As a freelance web developer, hardware purchases are never easy, considering that they come out of my own pocket, and directly affect my profits.

As a result, I typically purchase average-grade hardware, as development doesn’t usually require heavy processing power.

The 3 areas I usually try not to skimp on are:

  • Monitor display size
  • Memory
  • Mouse

The first 2 may seem obvious, having nice large dual monitors makes it that much easier to code in one screen and preview in another. While a good amount of memory can support things like virtual machines, emulators, multiple browser windows, etc.

But, the last one, a good mouse, may not seem to carry that much importance. It didn’t for me until a few months ago. We had purchased a new counter top for our kitchen, made from recycled glass. I usually spend 10 or 15 hours/week working in the kitchen, just to break up the monotony of the home office, so I was extremely annoyed by the inability for the typical laser mouse to work on a glass surface.

In my frustration, I researched high-end mice, only to find that just about all of them were designed for gamers. So, I decided to take a gamble on a gamer mouse.

I purchased the Razer Mamba Ergonomic with minimal expectations, hoping only that it would work slightly better on a glass surface. After using it for just 5 minutes on my glass countertop, I was honestly blown away. The tracking precision was perfect, as good as on a mouse pad. The mouse uses laser and optical sensors to enhance precision. So where the laser was failing on the glass surface, the optical sensor was kicking in to provide accuracy.
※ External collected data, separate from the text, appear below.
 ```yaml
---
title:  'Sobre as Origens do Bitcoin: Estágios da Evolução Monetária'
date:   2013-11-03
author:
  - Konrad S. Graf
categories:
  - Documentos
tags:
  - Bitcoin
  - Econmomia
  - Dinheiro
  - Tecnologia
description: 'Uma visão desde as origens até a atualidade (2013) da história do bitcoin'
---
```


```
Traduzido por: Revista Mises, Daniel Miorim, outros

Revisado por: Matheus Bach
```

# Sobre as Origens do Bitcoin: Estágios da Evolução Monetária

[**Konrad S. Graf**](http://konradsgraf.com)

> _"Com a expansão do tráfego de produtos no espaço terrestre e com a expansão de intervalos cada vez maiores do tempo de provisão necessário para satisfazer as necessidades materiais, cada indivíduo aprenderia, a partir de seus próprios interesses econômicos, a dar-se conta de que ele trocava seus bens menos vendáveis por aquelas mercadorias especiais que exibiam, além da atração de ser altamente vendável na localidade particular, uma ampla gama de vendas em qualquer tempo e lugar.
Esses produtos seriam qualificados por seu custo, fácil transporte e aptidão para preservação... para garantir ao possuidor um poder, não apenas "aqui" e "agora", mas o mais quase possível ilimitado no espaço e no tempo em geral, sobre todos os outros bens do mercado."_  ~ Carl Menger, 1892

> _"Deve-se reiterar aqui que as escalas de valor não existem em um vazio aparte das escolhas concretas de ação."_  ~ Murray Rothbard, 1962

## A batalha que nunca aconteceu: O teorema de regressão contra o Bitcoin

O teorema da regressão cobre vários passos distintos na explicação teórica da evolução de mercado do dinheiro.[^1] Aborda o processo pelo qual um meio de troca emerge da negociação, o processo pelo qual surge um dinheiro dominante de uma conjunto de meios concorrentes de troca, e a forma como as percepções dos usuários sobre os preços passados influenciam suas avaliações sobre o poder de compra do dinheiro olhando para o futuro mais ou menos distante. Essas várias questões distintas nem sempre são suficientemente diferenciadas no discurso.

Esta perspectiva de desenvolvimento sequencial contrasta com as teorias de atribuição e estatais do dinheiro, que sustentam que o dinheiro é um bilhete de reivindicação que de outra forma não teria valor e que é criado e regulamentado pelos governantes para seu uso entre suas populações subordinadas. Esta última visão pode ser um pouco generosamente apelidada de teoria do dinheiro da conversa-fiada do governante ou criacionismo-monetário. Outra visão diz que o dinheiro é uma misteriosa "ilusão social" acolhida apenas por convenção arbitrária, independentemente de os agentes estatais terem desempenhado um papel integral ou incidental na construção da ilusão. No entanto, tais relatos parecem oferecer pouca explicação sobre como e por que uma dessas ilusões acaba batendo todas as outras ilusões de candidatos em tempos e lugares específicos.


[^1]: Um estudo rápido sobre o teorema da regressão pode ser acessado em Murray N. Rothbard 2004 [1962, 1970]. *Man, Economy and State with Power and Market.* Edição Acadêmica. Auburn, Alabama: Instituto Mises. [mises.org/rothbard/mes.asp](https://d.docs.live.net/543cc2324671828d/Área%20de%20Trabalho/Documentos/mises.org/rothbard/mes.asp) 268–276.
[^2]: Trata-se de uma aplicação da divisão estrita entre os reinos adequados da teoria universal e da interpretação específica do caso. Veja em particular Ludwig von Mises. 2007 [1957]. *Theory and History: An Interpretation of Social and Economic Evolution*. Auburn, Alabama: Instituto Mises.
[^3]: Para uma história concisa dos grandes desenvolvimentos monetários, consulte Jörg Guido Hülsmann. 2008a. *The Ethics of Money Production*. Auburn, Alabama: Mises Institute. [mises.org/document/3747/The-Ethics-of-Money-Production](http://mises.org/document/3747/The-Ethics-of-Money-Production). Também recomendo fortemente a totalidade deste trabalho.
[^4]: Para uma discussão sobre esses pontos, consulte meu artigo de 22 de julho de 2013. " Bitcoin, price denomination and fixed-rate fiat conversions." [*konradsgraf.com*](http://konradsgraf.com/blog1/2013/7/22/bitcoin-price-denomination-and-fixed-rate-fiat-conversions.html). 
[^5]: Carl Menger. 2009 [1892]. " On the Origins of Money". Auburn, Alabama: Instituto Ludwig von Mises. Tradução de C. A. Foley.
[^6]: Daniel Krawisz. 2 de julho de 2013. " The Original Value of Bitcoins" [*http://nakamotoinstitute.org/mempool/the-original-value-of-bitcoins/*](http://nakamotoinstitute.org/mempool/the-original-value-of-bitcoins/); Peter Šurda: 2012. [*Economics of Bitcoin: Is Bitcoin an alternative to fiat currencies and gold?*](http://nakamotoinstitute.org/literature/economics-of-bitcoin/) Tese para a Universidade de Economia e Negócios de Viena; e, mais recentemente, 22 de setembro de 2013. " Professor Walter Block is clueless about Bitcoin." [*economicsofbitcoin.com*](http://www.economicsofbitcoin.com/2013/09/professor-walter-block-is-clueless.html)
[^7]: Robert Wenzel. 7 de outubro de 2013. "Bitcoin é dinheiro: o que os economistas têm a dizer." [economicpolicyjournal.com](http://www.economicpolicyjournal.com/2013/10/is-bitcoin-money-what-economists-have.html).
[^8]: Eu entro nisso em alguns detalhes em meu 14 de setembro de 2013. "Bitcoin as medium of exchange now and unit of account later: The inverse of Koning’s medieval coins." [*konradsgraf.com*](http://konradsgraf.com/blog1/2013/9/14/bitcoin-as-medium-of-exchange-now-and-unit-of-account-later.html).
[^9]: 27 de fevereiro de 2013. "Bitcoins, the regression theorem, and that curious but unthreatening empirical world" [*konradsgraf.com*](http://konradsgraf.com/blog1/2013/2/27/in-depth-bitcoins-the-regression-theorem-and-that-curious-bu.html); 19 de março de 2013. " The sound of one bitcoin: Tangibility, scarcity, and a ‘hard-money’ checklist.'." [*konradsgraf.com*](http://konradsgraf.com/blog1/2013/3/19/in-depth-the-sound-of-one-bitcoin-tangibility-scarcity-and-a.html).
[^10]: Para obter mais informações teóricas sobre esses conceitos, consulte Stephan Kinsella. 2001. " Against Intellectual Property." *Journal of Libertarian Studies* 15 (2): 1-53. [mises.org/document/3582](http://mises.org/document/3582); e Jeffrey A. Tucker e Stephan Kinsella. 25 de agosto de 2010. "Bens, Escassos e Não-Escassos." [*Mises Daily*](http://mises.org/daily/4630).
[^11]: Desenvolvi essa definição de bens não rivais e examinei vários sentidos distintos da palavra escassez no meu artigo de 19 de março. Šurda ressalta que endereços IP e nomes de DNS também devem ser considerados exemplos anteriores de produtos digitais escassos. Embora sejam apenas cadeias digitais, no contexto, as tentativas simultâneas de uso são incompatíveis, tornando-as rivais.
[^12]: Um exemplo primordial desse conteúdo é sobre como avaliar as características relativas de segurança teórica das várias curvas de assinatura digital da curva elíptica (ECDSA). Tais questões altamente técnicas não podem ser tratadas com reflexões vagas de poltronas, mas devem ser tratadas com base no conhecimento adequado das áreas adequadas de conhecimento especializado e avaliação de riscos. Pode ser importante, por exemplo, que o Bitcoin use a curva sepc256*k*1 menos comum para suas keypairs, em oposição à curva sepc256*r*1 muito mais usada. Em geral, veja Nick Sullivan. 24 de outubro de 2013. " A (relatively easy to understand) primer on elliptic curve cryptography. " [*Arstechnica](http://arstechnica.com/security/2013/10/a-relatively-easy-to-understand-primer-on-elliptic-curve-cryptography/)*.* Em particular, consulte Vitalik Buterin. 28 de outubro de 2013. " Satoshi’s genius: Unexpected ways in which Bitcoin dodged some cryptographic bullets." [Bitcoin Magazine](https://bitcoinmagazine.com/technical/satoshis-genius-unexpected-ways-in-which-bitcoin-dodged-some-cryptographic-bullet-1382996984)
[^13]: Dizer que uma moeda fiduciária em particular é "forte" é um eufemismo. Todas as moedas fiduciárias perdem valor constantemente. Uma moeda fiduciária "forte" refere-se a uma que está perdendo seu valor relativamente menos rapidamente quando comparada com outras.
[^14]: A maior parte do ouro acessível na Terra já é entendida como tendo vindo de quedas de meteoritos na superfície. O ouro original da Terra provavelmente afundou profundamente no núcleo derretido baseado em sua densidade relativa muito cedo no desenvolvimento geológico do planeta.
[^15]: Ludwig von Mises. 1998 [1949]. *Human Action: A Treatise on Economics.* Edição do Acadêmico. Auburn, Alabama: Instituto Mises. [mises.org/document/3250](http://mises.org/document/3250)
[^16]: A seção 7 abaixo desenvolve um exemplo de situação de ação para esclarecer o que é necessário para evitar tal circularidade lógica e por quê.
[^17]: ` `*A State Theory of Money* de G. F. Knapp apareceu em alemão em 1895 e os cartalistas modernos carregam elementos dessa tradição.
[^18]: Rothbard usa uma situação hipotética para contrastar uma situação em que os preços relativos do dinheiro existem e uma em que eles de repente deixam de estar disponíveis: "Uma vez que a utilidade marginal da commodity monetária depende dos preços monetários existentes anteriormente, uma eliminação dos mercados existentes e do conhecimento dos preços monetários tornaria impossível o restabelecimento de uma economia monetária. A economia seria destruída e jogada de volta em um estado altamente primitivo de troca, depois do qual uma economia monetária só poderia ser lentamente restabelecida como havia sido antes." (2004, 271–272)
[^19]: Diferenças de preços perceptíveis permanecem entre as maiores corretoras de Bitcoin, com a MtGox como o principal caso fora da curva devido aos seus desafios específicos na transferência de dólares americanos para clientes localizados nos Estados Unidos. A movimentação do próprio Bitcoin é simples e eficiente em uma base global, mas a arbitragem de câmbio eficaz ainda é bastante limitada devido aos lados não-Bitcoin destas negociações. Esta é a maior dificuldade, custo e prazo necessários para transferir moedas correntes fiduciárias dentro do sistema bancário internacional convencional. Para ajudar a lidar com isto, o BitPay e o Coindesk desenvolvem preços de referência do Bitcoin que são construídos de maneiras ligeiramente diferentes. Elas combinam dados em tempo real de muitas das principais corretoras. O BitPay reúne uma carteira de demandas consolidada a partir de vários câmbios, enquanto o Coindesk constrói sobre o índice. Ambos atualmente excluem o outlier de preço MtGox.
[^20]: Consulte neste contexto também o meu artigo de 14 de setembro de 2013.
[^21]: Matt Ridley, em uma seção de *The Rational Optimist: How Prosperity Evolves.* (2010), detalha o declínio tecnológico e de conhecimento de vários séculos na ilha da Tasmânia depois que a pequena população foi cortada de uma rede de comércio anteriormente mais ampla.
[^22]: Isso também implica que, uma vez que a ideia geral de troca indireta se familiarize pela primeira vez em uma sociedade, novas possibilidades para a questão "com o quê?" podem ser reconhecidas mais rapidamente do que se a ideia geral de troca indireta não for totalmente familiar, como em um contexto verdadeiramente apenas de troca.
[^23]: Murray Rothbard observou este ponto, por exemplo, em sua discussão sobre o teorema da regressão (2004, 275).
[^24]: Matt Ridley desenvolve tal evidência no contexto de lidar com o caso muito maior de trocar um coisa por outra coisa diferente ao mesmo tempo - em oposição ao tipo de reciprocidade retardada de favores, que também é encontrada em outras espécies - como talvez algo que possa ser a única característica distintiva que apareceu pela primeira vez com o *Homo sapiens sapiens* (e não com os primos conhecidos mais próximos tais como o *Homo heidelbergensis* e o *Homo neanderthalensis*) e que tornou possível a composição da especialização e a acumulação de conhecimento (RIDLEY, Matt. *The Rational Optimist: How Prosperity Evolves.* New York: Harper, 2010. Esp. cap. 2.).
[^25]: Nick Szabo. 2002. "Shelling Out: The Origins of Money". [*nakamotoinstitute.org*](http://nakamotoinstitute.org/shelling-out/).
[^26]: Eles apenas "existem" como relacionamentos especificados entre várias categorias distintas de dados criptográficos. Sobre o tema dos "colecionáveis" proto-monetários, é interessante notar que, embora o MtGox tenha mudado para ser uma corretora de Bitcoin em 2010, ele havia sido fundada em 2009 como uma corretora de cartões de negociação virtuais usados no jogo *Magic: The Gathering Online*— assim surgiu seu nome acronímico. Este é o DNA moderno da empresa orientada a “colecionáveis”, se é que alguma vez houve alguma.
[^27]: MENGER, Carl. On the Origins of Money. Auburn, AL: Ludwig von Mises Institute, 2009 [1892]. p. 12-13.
So, I was impressed with the accuracy. But, as time went by, I’d occasionally hit a button on the mouse by accident. Instead of being annoyed, I was pleasantly surprised by the new feature I’d just discovered!

While in Eclipse, the “paging” buttons on the mouse allow me to flip between tabs, and while in a web browser, they allow me to go back and forward through my page history. This, and countless other features I’ve discovered.

Package this with the ridiculously good ergonomics (it really feels like the mouse was designed for your hand), and you’ve got one awesome piece of hardware!

The price tag hit me a little hard, after all, I was used to spending $5 on run-of-the-mill laser mice.  It’s a tough $100 to swallow for a mouse. But, considering it’s something I use consistently at least 60 hours/week, it has paid for itself many times over.